— Problem requirements —
Please return each entry that follows exactly as given, but without pictures.

-------

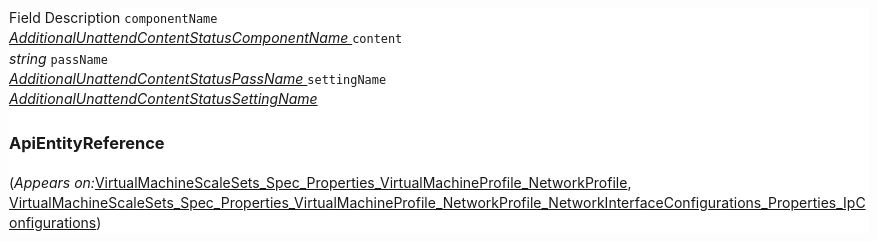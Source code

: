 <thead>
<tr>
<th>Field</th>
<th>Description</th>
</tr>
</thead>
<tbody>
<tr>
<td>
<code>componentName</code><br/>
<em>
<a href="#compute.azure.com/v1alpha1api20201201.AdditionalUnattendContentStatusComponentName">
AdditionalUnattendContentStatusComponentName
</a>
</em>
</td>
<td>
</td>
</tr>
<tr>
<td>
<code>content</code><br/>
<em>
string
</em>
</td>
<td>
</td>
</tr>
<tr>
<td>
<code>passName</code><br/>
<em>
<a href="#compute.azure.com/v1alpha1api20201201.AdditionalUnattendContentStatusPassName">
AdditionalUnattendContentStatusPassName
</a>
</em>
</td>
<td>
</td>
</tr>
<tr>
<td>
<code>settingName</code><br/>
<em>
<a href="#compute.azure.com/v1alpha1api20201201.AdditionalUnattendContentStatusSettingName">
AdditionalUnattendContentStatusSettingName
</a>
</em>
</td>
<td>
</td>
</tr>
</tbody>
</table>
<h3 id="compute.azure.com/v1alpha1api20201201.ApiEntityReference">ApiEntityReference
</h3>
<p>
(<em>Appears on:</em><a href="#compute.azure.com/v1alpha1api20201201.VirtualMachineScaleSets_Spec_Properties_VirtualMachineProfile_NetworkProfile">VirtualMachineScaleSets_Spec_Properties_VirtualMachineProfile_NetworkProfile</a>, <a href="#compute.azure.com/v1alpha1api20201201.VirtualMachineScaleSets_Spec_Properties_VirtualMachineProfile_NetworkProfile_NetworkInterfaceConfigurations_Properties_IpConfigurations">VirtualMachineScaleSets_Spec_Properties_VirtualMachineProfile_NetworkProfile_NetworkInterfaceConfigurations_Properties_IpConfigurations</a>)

-------

— Solution to the problem —
Source code

: <thead>
<tr>
<th>Field</th>
<th>Description</th>
</tr>
</thead>
<tbody>
<tr>
<td>
<code>componentName</code><br/>
<em>
<a href="#compute.azure.com/v1alpha1api20201201.AdditionalUnattendContentStatusComponentName">
AdditionalUnattendContentStatusComponentName
</a>
</em>
</td>
<td>
</td>
</tr>
<tr>
<td>
<code>content</code><br/>
<em>
string
</em>
</td>
<td>
</td>
</tr>
<tr>
<td>
<code>passName</code><br/>
<em>
<a href="#compute.azure.com/v1alpha1api20201201.AdditionalUnattendContentStatusPassName">
AdditionalUnattendContentStatusPassName
</a>
</em>
</td>
<td>
</td>
</tr>
<tr>
<td>
<code>settingName</code><br/>
<em>
<a href="#compute.azure.com/v1alpha1api20201201.AdditionalUnattendContentStatusSettingName">
AdditionalUnattendContentStatusSettingName
</a>
</em>
</td>
<td>
</td>
</tr>
</tbody>
</table>
<h3 id="compute.azure.com/v1alpha1api20201201.ApiEntityReference">ApiEntityReference
</h3>
<p>
(<em>Appears on:</em><a href="#compute.azure.com/v1alpha1api20201201.VirtualMachineScaleSets_Spec_Properties_VirtualMachineProfile_NetworkProfile">VirtualMachineScaleSets_Spec_Properties_VirtualMachineProfile_NetworkProfile</a>, <a href="#compute.azure.com/v1alpha1api20201201.VirtualMachineScaleSets_Spec_Properties_VirtualMachineProfile_NetworkProfile_NetworkInterfaceConfigurations_Properties_IpConfigurations">VirtualMachineScaleSets_Spec_Properties_VirtualMachineProfile_NetworkProfile_NetworkInterfaceConfigurations_Properties_IpConfigurations</a>)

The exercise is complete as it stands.